Stored data:

■ ■ ■ ■

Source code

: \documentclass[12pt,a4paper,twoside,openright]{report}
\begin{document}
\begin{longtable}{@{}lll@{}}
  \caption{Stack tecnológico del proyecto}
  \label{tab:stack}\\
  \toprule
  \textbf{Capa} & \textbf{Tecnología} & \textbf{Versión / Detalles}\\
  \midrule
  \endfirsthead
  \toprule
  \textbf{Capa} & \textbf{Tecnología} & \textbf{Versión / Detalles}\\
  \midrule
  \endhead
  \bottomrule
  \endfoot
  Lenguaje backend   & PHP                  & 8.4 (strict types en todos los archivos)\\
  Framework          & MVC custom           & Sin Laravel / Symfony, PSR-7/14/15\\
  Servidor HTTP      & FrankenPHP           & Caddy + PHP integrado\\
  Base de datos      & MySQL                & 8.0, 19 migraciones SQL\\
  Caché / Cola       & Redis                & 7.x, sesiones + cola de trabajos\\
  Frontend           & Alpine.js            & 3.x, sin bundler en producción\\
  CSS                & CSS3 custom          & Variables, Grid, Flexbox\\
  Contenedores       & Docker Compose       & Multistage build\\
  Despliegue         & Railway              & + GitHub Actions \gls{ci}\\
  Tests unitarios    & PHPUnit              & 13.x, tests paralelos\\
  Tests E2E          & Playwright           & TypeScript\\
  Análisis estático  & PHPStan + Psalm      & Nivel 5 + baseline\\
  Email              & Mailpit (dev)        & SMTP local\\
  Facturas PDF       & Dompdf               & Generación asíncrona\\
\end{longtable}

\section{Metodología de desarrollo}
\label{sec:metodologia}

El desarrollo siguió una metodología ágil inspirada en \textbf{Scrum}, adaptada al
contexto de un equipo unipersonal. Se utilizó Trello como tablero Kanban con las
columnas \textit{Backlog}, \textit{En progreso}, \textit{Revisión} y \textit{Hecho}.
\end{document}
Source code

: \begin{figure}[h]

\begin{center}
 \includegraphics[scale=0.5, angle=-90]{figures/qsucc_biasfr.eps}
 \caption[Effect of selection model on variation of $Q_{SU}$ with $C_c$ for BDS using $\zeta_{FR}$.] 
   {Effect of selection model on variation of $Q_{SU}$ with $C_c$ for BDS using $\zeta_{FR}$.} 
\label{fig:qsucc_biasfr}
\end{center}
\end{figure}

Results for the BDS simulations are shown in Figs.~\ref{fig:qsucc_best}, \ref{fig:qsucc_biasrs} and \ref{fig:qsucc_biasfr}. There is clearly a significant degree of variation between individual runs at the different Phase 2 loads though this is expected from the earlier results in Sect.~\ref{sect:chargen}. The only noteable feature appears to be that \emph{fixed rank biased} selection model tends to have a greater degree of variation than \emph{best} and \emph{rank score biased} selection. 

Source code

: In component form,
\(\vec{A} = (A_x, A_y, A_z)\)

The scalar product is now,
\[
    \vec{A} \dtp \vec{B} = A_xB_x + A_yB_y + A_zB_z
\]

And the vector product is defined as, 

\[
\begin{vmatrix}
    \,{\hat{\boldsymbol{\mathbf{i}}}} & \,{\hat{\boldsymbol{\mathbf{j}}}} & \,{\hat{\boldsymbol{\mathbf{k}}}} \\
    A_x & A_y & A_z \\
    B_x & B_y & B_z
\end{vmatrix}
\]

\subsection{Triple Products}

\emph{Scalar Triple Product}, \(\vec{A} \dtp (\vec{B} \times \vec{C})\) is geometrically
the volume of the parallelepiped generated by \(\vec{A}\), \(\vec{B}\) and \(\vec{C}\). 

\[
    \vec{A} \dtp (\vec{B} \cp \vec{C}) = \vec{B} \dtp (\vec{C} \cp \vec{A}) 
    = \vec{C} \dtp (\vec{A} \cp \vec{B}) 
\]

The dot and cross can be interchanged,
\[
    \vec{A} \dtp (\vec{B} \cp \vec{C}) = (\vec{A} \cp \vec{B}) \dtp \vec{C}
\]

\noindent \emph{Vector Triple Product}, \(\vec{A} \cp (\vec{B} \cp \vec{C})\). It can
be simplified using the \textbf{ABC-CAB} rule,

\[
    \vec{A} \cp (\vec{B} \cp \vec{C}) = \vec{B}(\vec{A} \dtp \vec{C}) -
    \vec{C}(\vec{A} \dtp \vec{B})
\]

■ ■ ■ ■

Transcribe the entries exactly.

Source code

: \documentclass[12pt,a4paper,twoside,openright]{report}
\begin{document}
\begin{longtable}{@{}lll@{}}
  \caption{Stack tecnológico del proyecto}
  \label{tab:stack}\\
  \toprule
  \textbf{Capa} & \textbf{Tecnología} & \textbf{Versión / Detalles}\\
  \midrule
  \endfirsthead
  \toprule
  \textbf{Capa} & \textbf{Tecnología} & \textbf{Versión / Detalles}\\
  \midrule
  \endhead
  \bottomrule
  \endfoot
  Lenguaje backend   & PHP                  & 8.4 (strict types en todos los archivos)\\
  Framework          & MVC custom           & Sin Laravel / Symfony, PSR-7/14/15\\
  Servidor HTTP      & FrankenPHP           & Caddy + PHP integrado\\
  Base de datos      & MySQL                & 8.0, 19 migraciones SQL\\
  Caché / Cola       & Redis                & 7.x, sesiones + cola de trabajos\\
  Frontend           & Alpine.js            & 3.x, sin bundler en producción\\
  CSS                & CSS3 custom          & Variables, Grid, Flexbox\\
  Contenedores       & Docker Compose       & Multistage build\\
  Despliegue         & Railway              & + GitHub Actions \gls{ci}\\
  Tests unitarios    & PHPUnit              & 13.x, tests paralelos\\
  Tests E2E          & Playwright           & TypeScript\\
  Análisis estático  & PHPStan + Psalm      & Nivel 5 + baseline\\
  Email              & Mailpit (dev)        & SMTP local\\
  Facturas PDF       & Dompdf               & Generación asíncrona\\
\end{longtable}

\section{Metodología de desarrollo}
\label{sec:metodologia}

El desarrollo siguió una metodología ágil inspirada en \textbf{Scrum}, adaptada al
contexto de un equipo unipersonal. Se utilizó Trello como tablero Kanban con las
columnas \textit{Backlog}, \textit{En progreso}, \textit{Revisión} y \textit{Hecho}.
\end{document}
Source code

: \begin{figure}[h]

\begin{center}
 \includegraphics[scale=0.5, angle=-90]{figures/qsucc_biasfr.eps}
 \caption[Effect of selection model on variation of $Q_{SU}$ with $C_c$ for BDS using $\zeta_{FR}$.] 
   {Effect of selection model on variation of $Q_{SU}$ with $C_c$ for BDS using $\zeta_{FR}$.} 
\label{fig:qsucc_biasfr}
\end{center}
\end{figure}

Results for the BDS simulations are shown in Figs.~\ref{fig:qsucc_best}, \ref{fig:qsucc_biasrs} and \ref{fig:qsucc_biasfr}. There is clearly a significant degree of variation between individual runs at the different Phase 2 loads though this is expected from the earlier results in Sect.~\ref{sect:chargen}. The only noteable feature appears to be that \emph{fixed rank biased} selection model tends to have a greater degree of variation than \emph{best} and \emph{rank score biased} selection. 

Source code

: In component form,
\(\vec{A} = (A_x, A_y, A_z)\)

The scalar product is now,
\[
    \vec{A} \dtp \vec{B} = A_xB_x + A_yB_y + A_zB_z
\]

And the vector product is defined as, 

\[
\begin{vmatrix}
    \,{\hat{\boldsymbol{\mathbf{i}}}} & \,{\hat{\boldsymbol{\mathbf{j}}}} & \,{\hat{\boldsymbol{\mathbf{k}}}} \\
    A_x & A_y & A_z \\
    B_x & B_y & B_z
\end{vmatrix}
\]

\subsection{Triple Products}

\emph{Scalar Triple Product}, \(\vec{A} \dtp (\vec{B} \times \vec{C})\) is geometrically
the volume of the parallelepiped generated by \(\vec{A}\), \(\vec{B}\) and \(\vec{C}\). 

\[
    \vec{A} \dtp (\vec{B} \cp \vec{C}) = \vec{B} \dtp (\vec{C} \cp \vec{A}) 
    = \vec{C} \dtp (\vec{A} \cp \vec{B}) 
\]

The dot and cross can be interchanged,
\[
    \vec{A} \dtp (\vec{B} \cp \vec{C}) = (\vec{A} \cp \vec{B}) \dtp \vec{C}
\]

\noindent \emph{Vector Triple Product}, \(\vec{A} \cp (\vec{B} \cp \vec{C})\). It can
be simplified using the \textbf{ABC-CAB} rule,

\[
    \vec{A} \cp (\vec{B} \cp \vec{C}) = \vec{B}(\vec{A} \dtp \vec{C}) -
    \vec{C}(\vec{A} \dtp \vec{B})
\]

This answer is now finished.